ACTIVITY: From the line with "workflow config changes" to the final line of the records, reproduce every line exactly and only those lines.

• • • •

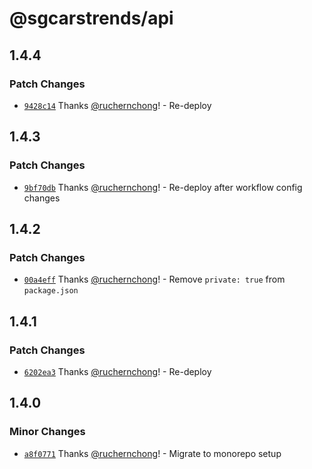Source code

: # @sgcarstrends/api

## 1.4.4

### Patch Changes

- [`9428c14`](https://github.com/sgcarstrends/backend/commit/9428c1481f71f0232fe2834e32d5c2aaef08c148) Thanks [@ruchernchong](https://github.com/ruchernchong)! - Re-deploy

## 1.4.3

### Patch Changes

- [`9bf70db`](https://github.com/sgcarstrends/backend/commit/9bf70dbb408914713fa9481c47f983526544ebbc) Thanks [@ruchernchong](https://github.com/ruchernchong)! - Re-deploy after workflow config changes

## 1.4.2

### Patch Changes

- [`00a4eff`](https://github.com/sgcarstrends/backend/commit/00a4eff707e74da6cfb9ade53128cc48f7f1d31d) Thanks [@ruchernchong](https://github.com/ruchernchong)! - Remove `private: true` from `package.json`

## 1.4.1

### Patch Changes

- [`6202ea3`](https://github.com/sgcarstrends/backend/commit/6202ea3fb12e825aaad70465302756a192ab87f2) Thanks [@ruchernchong](https://github.com/ruchernchong)! - Re-deploy

## 1.4.0

### Minor Changes

- [`a8f0771`](https://github.com/sgcarstrends/backend/commit/a8f07710fa0fdbd58f9c20e0cf7b79d86afe8b0b) Thanks [@ruchernchong](https://github.com/ruchernchong)! - Migrate to monorepo setup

• • • •

RESULT OF THIS TASK:
- [`9bf70db`](https://github.com/sgcarstrends/backend/commit/9bf70dbb408914713fa9481c47f983526544ebbc) Thanks [@ruchernchong](https://github.com/ruchernchong)! - Re-deploy after workflow config changes

## 1.4.2

### Patch Changes

- [`00a4eff`](https://github.com/sgcarstrends/backend/commit/00a4eff707e74da6cfb9ade53128cc48f7f1d31d) Thanks [@ruchernchong](https://github.com/ruchernchong)! - Remove `private: true` from `package.json`

## 1.4.1

### Patch Changes

- [`6202ea3`](https://github.com/sgcarstrends/backend/commit/6202ea3fb12e825aaad70465302756a192ab87f2) Thanks [@ruchernchong](https://github.com/ruchernchong)! - Re-deploy

## 1.4.0

### Minor Changes

- [`a8f0771`](https://github.com/sgcarstrends/backend/commit/a8f07710fa0fdbd58f9c20e0cf7b79d86afe8b0b) Thanks [@ruchernchong](https://github.com/ruchernchong)! - Migrate to monorepo setup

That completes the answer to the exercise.